Scan the data below. Pull out each line where "index" occurs.

Collected data entries:
◇ ◇ ◇ ◇ ◇

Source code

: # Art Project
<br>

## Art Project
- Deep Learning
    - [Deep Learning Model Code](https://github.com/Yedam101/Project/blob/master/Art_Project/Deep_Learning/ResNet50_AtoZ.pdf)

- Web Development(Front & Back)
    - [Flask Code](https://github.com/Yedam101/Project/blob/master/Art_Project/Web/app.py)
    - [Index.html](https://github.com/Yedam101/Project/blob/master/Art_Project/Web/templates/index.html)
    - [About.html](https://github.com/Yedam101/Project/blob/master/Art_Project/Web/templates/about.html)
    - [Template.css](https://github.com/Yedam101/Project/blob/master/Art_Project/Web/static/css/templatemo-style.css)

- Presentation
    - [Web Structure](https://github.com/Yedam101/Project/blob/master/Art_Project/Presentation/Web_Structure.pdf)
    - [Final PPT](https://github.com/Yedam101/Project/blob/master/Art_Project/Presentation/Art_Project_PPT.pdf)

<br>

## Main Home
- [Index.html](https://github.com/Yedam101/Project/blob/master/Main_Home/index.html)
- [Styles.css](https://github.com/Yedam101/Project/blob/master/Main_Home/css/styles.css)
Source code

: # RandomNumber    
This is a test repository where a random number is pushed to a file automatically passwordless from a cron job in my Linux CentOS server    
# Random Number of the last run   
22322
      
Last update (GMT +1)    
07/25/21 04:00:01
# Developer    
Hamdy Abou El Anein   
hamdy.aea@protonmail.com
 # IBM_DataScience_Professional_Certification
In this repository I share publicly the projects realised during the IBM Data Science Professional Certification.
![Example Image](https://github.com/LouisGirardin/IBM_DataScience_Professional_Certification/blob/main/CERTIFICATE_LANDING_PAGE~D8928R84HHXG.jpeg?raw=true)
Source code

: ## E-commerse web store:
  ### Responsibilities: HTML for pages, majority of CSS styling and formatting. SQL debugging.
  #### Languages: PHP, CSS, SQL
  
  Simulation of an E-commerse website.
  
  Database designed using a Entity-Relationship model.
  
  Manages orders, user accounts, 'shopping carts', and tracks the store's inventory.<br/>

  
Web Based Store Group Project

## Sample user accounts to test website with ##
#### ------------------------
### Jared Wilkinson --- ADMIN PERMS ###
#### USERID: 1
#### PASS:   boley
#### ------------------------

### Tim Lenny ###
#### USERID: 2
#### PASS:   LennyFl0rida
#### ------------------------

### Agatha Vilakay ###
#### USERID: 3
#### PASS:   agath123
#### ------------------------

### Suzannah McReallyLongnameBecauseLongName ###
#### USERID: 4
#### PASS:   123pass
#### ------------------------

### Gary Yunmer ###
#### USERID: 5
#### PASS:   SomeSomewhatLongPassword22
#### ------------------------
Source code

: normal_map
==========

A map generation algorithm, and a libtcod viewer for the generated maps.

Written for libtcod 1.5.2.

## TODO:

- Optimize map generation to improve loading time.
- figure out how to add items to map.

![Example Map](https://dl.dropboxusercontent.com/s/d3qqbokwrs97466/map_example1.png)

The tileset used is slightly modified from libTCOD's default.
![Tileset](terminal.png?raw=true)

◇ ◇ ◇ ◇ ◇

OUTPUT OF THE TASK:
    - [Index.html](https://github.com/Yedam101/Project/blob/master/Art_Project/Web/templates/index.html)
- [Index.html](https://github.com/Yedam101/Project/blob/master/Main_Home/index.html)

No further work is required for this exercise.